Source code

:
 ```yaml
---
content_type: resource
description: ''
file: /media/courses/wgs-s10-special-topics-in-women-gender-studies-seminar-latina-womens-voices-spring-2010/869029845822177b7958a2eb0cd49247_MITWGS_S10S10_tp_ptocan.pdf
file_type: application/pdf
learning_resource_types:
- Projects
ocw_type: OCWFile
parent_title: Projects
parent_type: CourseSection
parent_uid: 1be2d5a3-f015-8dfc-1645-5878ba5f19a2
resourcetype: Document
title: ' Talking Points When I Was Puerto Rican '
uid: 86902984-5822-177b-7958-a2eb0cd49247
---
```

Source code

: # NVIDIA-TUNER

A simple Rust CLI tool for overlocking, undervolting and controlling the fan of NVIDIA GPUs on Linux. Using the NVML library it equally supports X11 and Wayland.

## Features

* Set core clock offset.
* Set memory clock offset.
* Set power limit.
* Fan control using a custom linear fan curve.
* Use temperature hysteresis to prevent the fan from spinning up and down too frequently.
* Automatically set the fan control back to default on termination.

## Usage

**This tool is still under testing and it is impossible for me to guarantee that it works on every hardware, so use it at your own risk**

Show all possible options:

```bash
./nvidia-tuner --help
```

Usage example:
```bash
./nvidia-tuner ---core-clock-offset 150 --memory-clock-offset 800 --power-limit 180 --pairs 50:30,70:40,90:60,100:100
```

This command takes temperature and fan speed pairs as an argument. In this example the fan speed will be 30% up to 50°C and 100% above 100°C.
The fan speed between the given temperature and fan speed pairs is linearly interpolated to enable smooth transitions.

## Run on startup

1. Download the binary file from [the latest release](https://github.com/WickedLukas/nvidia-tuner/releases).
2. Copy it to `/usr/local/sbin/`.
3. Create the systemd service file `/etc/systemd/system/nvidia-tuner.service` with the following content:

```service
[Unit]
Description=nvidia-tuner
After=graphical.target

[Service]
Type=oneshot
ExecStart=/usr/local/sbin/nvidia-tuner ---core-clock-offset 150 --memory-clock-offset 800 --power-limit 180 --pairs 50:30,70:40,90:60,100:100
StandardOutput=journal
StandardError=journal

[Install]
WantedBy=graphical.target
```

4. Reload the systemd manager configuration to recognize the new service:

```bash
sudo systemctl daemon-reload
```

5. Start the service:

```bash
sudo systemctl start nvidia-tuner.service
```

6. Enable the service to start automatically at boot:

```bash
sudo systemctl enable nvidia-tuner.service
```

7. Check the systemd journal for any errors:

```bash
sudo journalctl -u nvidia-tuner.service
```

* * * * *

* Your instructions *
Every line above needs to be repeated exactly as shown.

* Response area *
Source code

:
 ```yaml
---
content_type: resource
description: ''
file: /media/courses/wgs-s10-special-topics-in-women-gender-studies-seminar-latina-womens-voices-spring-2010/869029845822177b7958a2eb0cd49247_MITWGS_S10S10_tp_ptocan.pdf
file_type: application/pdf
learning_resource_types:
- Projects
ocw_type: OCWFile
parent_title: Projects
parent_type: CourseSection
parent_uid: 1be2d5a3-f015-8dfc-1645-5878ba5f19a2
resourcetype: Document
title: ' Talking Points When I Was Puerto Rican '
uid: 86902984-5822-177b-7958-a2eb0cd49247
---
```

Source code

: # NVIDIA-TUNER

A simple Rust CLI tool for overlocking, undervolting and controlling the fan of NVIDIA GPUs on Linux. Using the NVML library it equally supports X11 and Wayland.

## Features

* Set core clock offset.
* Set memory clock offset.
* Set power limit.
* Fan control using a custom linear fan curve.
* Use temperature hysteresis to prevent the fan from spinning up and down too frequently.
* Automatically set the fan control back to default on termination.

## Usage

**This tool is still under testing and it is impossible for me to guarantee that it works on every hardware, so use it at your own risk**

Show all possible options:

```bash
./nvidia-tuner --help
```

Usage example:
```bash
./nvidia-tuner ---core-clock-offset 150 --memory-clock-offset 800 --power-limit 180 --pairs 50:30,70:40,90:60,100:100
```

This command takes temperature and fan speed pairs as an argument. In this example the fan speed will be 30% up to 50°C and 100% above 100°C.
The fan speed between the given temperature and fan speed pairs is linearly interpolated to enable smooth transitions.

## Run on startup

1. Download the binary file from [the latest release](https://github.com/WickedLukas/nvidia-tuner/releases).
2. Copy it to `/usr/local/sbin/`.
3. Create the systemd service file `/etc/systemd/system/nvidia-tuner.service` with the following content:

```service
[Unit]
Description=nvidia-tuner
After=graphical.target

[Service]
Type=oneshot
ExecStart=/usr/local/sbin/nvidia-tuner ---core-clock-offset 150 --memory-clock-offset 800 --power-limit 180 --pairs 50:30,70:40,90:60,100:100
StandardOutput=journal
StandardError=journal

[Install]
WantedBy=graphical.target
```

4. Reload the systemd manager configuration to recognize the new service:

```bash
sudo systemctl daemon-reload
```

5. Start the service:

```bash
sudo systemctl start nvidia-tuner.service
```

6. Enable the service to start automatically at boot:

```bash
sudo systemctl enable nvidia-tuner.service
```

7. Check the systemd journal for any errors:

```bash
sudo journalctl -u nvidia-tuner.service
```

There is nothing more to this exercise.